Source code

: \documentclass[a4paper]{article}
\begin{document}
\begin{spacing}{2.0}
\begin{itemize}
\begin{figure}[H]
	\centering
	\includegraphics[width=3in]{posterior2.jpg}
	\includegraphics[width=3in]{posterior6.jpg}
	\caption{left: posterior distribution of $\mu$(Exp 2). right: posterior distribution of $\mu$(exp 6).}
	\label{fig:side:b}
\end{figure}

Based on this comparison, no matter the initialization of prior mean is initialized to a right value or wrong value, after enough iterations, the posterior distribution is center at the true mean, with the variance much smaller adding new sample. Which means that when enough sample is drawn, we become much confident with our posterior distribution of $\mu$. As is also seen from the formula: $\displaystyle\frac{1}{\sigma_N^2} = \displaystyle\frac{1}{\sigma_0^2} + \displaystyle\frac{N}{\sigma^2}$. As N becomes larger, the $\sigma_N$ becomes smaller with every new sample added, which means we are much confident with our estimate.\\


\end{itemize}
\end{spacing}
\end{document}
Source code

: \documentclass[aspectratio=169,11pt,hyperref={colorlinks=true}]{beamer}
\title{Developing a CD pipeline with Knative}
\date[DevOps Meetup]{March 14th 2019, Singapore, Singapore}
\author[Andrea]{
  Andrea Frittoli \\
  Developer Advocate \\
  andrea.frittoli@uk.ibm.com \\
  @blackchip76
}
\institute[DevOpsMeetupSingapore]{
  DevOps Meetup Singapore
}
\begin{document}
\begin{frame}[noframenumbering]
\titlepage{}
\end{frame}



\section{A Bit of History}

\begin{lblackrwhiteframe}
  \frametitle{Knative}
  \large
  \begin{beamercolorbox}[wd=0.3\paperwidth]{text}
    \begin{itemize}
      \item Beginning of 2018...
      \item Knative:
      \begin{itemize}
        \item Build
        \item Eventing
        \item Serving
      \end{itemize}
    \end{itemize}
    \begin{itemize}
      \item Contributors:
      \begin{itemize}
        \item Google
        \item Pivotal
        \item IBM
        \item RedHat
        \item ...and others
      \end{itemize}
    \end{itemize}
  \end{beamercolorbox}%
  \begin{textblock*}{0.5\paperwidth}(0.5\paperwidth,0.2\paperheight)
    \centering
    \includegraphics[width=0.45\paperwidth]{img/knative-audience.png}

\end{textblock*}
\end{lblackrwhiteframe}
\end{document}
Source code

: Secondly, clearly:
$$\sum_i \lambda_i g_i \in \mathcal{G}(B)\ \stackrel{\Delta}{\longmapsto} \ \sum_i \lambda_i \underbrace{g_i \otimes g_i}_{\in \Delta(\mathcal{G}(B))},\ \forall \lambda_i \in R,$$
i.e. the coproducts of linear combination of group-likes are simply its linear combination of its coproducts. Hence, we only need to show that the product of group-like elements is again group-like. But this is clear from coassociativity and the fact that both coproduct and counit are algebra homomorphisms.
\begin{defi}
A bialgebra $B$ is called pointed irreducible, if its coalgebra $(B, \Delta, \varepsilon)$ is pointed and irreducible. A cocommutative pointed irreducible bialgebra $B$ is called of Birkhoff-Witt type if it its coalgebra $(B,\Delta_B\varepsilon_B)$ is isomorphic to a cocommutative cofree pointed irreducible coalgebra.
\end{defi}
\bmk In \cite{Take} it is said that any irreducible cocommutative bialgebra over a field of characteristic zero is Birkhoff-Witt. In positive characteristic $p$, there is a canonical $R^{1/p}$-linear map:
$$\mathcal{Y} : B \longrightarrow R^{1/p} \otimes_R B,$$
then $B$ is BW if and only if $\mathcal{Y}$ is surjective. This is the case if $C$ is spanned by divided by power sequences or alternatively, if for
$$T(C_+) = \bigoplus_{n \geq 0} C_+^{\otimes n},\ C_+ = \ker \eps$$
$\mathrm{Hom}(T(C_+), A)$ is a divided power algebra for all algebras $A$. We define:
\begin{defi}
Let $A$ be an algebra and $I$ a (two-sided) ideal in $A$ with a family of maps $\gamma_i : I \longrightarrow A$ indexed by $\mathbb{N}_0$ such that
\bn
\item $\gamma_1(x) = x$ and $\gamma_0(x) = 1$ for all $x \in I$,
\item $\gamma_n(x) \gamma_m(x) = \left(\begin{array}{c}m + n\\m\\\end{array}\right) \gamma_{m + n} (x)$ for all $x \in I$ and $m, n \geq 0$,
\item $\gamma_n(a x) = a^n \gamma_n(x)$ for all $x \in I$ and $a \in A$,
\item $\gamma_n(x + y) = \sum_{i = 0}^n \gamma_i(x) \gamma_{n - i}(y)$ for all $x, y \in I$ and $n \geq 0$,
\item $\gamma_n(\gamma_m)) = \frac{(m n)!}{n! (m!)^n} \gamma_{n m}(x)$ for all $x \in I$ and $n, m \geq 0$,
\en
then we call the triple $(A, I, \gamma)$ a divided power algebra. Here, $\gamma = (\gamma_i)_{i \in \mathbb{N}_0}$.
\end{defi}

================

▸ **Exercise**
Look over the listing above and copy each line that contains "longrightarrow".

▸ **Solution for this task**
$$\mathcal{Y} : B \longrightarrow R^{1/p} \otimes_R B,$$
Let $A$ be an algebra and $I$ a (two-sided) ideal in $A$ with a family of maps $\gamma_i : I \longrightarrow A$ indexed by $\mathbb{N}_0$ such that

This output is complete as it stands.